[Collected data]

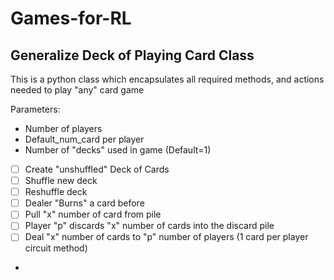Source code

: # Games-for-RL



## Generalize Deck of Playing Card Class

This is a python class which encapsulates all required methods, and actions needed to play "any" card game

Parameters: 
* Number of players 
* Default_num_card per player
* Number of "decks" used in game (Default=1) 


- [ ] Create "unshuffled" Deck of Cards 
- [ ] Shuffle new deck 
- [ ] Reshuffle deck
- [ ] Dealer "Burns" a card before 
- [ ] Pull "x" number of card from pile
- [ ] Player "p" discards "x" number of cards into the discard pile  
- [ ] Deal "x" number of cards to "p" number of players (1 card per player circuit method)
- 
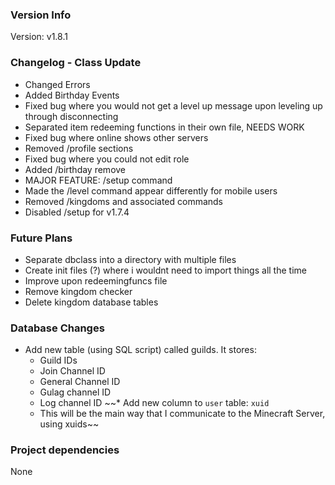### Version Info
Version: v1.8.1

### Changelog - Class Update
* Changed Errors
* Added Birthday Events
* Fixed bug where you would not get a level up message upon leveling up through disconnecting
* Separated item redeeming functions in their own file, NEEDS WORK
* Fixed bug where online shows other servers
* Removed /profile sections
* Fixed bug where you could not edit role
* Added /birthday remove
* MAJOR FEATURE: /setup command
* Made the /level command appear differently for mobile users
* Removed /kingdoms and associated commands
* Disabled /setup for v1.7.4

### Future Plans
* Separate dbclass into a directory with multiple files
* Create init files (?) where i wouldnt need to import things all the time
* Improve upon redeemingfuncs file
* Remove kingdom checker
* Delete kingdom database tables

### Database Changes
* Add new table (using SQL script) called guilds. It stores: 
  * Guild IDs
  * Join Channel ID
  * General Channel ID
  * Gulag channel ID
  * Log channel ID
~~* Add new column to `user` table: `xuid`
  * This will be the main way that I communicate to the Minecraft Server, using xuids~~

### Project dependencies
None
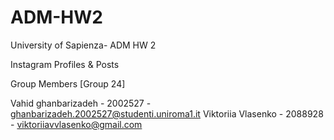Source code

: # ADM-HW2
University of Sapienza- ADM HW 2 

Instagram Profiles & Posts


Group Members [Group 24]

Vahid ghanbarizadeh - 2002527 - ghanbarizadeh.2002527@studenti.uniroma1.it 
Viktoriia Vlasenko - 2088928 - viktoriiavvlasenko@gmail.com
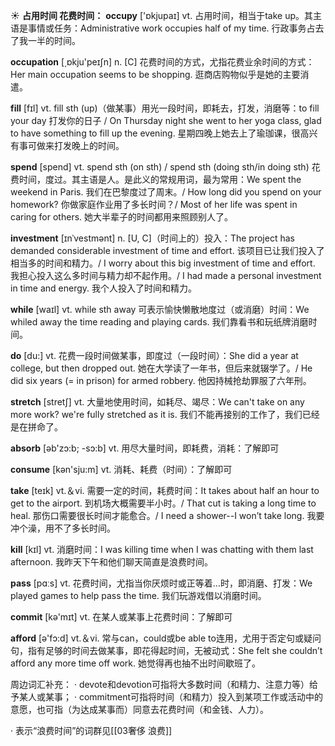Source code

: ☀ <span class="category">**占用时间 花费时间：**</span>
<span class="vocabulary">**occupy**</span> ['ɒkjupaɪ] 
<span class="definition">vt. 占用时间，相当于take up。其主语是事情或任务：</span>Administrative work occupies half of my time. 行政事务占去了我一半的时间。

<span class="vocabulary">**occupation**</span> [͵ɒkju'peɪʃn] 
<span class="definition">n. [C] 花费时间的方式，尤指花费业余时间的方式：</span>Her main occupation seems to be shopping. 逛商店购物似乎是她的主要消遣。

<span class="vocabulary">**fill**</span> [fɪl] 
<span class="definition">vt. fill sth (up)（做某事）用光一段时间，即耗去，打发，消磨等：</span>to fill your day 打发你的日子 / On Thursday night she went to her yoga class, glad to have something to fill up the evening. 星期四晚上她去上了瑜珈课，很高兴有事可做来打发晚上的时间。

<span class="vocabulary">**spend**</span> [spend] 
<span class="definition">vt. spend sth (on sth) / spend sth (doing sth/in doing sth) 花费时间，度过。其主语是人。是此义的常规用词，最为常用：</span>We spent the weekend in Paris. 我们在巴黎度过了周末。/ How long did you spend on your homework? 你做家庭作业用了多长时间？/ Most of her life was spent in caring for others. 她大半辈子的时间都用来照顾别人了。
           
<span class="vocabulary">**investment**</span> [ɪnˈvestmənt]
<span class="definition">n. [U, C]（时间上的）投入：</span>The project has demanded considerable investment of time and effort. 该项目已让我们投入了相当多的时间和精力。/ I worry about this big investment of time and effort. 我担心投入这么多时间与精力却不起作用。/ I had made a personal investment in time and energy. 我个人投入了时间和精力。

<span class="vocabulary">**while**</span> [waɪl] 
<span class="definition">vt. while sth away 可表示愉快懒散地度过（或消磨）时间：</span>We whiled away the time reading and playing cards. 我们靠看书和玩纸牌消磨时间。

<span class="vocabulary">**do**</span> [du:] 
<span class="definition">vt. 花费一段时间做某事，即度过（一段时间）：</span>She did a year at college, but then dropped out. 她在大学读了一年书，但后来就辍学了。/ He did six years (= in prison) for armed robbery. 他因持械抢劫罪服了六年刑。 

<span class="vocabulary">**stretch**</span> [stretʃ]
<span class="definition">vt. 大量地使用时间，如耗尽、竭尽：</span>We can't take on any more work? we're fully stretched as it is. 我们不能再接别的工作了，我们已经是在拼命了。

<span class="vocabulary">**absorb**</span> [əb'zɔ:b; -sɔ:b] 
<span class="definition">vt. 用尽大量时间，即耗费，消耗：</span>了解即可

<span class="vocabulary">**consume**</span> [kən'sju:m] 
<span class="definition">vt. 消耗、耗费（时间）：</span>了解即可

<span class="vocabulary">**take**</span> [teɪk] 
<span class="definition">vt.＆vi. 需要一定的时间，耗费时间：</span>It takes about half an hour to get to the airport. 到机场大概需要半小时。/ That cut is taking a long time to heal. 那伤口需要很长时间才能愈合。/ I need a shower--I won’t take long. 我要冲个澡，用不了多长时间。

<span class="vocabulary">**kill**</span> [kɪl] 
<span class="definition">vt. 消磨时间：</span>I was killing time when I was chatting with them last afternoon. 我昨天下午和他们聊天简直是浪费时间。 

<span class="vocabulary">**pass**</span> [pɑːs] 
<span class="definition">vt. 花费时间，尤指当你厌烦时或正等着…时，即消磨、打发：</span>We played games to help pass the time. 我们玩游戏借以消磨时间。

<span class="vocabulary">**commit**</span> [kə'mɪt] 
<span class="definition">vt. 在某人或某事上花费时间：</span>了解即可

<span class="vocabulary">**afford**</span> [ə'fɔ:d] 
<span class="definition">vt.＆vi. 常与can，could或be able to连用，尤用于否定句或疑问句，指有足够的时间去做某事，即花得起时间，无被动式：</span>She felt she couldn’t afford any more time off work. 她觉得再也抽不出时间歇班了。

周边词汇补充：
· devote和devotion可指将大多数时间（和精力、注意力等）给予某人或某事；
· commitment可指将时间（和精力）投入到某项工作或活动中的意愿，也可指（为达成某事而）同意去花费时间（和金钱、人力）。

· 表示“浪费时间”的词群见[[03奢侈 浪费]]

● TASK TO COMPLETE
If a line in the records contains "Create", report it.

● REPLY TO THE TASK
- [ ] Create "unshuffled" Deck of Cards 
* Create init files (?) where i wouldnt need to import things all the time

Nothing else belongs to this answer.